Saturday, 10 December 2011

Jammë - Jammë (1970)

The sleeve of the self titled Jammë LP would lead you to believe that the album was solely the work of two British brothers Keith and Don Adey.  That's was what I thought for years but the story runs a little deeper than that.

Don Adey was playing a gig with his band Churchill Downs in 1967 when he met up with fellow ex-pat Hard Times guitarist Paul Downing who were sharing the bill that night.  Downing had recently played guitar on the Mamas & Papas album "The Papas & the Mamas" when Papa John Phillips suggested Downing put a group of his own together , which he quickly did with ex British Walkers, Tim Smyser on Bass and Terry Rae (ex Palace Guard) on drums along with Don Adey on guitar.

Phillips was impressed with the band and secured them a recording contract with Dunhill on the basis that he and Terry Melcher produce the album (Melcher would not last the duration following tensions between the pair).  The recording sessions took place at Phillips' own home studio/24 hour party drug den in Bel Air which allegedly saw George Harrison and Keith Richards drop by for a visit!  Phillips was going through a rough patch at the time, with the Mamas & Papas on the verge of splitting and his marriage with Michelle on the rocks.
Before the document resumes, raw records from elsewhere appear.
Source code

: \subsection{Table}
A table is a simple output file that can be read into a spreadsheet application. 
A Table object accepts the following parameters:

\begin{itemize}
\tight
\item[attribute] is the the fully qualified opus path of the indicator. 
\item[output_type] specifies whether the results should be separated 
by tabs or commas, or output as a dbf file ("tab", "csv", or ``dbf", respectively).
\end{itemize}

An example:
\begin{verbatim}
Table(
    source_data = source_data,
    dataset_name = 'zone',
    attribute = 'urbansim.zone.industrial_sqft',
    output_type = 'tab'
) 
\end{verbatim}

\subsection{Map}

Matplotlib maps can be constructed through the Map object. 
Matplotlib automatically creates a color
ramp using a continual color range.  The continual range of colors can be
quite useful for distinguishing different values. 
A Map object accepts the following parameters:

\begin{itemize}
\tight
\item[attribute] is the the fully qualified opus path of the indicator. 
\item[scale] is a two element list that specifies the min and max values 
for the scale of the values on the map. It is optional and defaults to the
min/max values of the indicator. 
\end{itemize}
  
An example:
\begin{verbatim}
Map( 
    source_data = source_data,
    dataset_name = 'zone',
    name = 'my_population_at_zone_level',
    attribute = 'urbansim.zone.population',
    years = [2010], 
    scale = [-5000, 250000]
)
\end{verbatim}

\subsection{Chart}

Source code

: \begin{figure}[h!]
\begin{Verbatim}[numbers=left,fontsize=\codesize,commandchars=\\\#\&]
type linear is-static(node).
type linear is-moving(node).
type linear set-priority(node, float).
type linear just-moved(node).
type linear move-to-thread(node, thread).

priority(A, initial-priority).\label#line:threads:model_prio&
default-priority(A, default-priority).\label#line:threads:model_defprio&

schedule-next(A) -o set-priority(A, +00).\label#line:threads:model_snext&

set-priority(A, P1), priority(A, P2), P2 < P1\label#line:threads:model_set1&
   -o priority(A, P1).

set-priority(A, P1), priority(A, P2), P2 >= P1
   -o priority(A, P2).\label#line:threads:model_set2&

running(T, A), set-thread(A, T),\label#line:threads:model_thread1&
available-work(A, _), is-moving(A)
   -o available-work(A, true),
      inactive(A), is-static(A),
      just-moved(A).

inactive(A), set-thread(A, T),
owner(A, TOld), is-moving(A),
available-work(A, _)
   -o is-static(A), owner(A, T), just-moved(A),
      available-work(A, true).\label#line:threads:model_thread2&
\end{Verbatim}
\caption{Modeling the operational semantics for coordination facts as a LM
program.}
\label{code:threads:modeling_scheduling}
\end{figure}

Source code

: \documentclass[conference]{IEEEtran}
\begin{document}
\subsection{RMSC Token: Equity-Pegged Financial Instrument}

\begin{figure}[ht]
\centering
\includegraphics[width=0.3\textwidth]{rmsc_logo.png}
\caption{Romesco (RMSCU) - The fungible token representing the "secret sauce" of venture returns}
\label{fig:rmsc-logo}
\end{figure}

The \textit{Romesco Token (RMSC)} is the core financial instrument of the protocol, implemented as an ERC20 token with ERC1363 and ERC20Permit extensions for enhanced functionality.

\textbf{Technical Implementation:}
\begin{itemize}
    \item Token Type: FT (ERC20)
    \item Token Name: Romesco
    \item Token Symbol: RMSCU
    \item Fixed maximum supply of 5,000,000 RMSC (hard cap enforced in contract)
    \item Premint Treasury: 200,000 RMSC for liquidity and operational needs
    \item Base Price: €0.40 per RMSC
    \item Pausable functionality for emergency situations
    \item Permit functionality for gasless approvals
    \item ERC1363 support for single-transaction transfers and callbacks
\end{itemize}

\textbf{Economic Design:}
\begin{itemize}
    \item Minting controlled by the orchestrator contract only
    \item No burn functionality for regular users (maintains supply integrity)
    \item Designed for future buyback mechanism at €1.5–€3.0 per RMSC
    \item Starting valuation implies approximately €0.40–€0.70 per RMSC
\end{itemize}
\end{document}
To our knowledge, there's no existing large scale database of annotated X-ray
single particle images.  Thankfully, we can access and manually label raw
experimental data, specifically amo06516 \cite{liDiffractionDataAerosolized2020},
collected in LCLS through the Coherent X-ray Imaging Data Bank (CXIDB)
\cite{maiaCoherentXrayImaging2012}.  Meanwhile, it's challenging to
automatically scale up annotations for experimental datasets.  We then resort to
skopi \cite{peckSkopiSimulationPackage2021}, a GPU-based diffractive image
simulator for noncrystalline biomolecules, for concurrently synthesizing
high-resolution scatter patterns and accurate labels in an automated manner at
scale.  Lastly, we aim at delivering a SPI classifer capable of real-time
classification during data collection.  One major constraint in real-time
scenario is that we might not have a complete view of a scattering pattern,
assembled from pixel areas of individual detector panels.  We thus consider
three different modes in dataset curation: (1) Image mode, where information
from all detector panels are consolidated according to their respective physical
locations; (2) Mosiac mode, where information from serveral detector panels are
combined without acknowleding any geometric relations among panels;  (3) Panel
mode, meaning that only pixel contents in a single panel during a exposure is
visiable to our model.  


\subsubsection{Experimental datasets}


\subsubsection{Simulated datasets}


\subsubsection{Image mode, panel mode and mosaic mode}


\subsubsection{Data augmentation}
These personal problems would take it's toll on the Jammë sessions.  

Terry Rae was the first to be kicked out of the band by a jealous Phillips after he'd overheard Michelle and friend Mia Farrow, tripping on acid at the time, promise to take Rae on a trip to France.  The drums were taken over by ex Them, Dave Tuffrey, then Jim Gordon (Derek & the Dominoes) and finally Jerry Allison (the Crickets).  Phillips then turned on Smyser and getting Downing to do the dirty work of kicking the bass player out of the band, which was done with much hesitation.  Bass duties were handed over to the Wrecking Crew's Larry Knechtel and then eventually Don Adey's sibling Keith whose contributions on the album stretched as far as a few vocal harmonies and bass on two tracks!  The two brothers were only surviving members by the time the recording was finished nine months later, hence them being the only two on the cover.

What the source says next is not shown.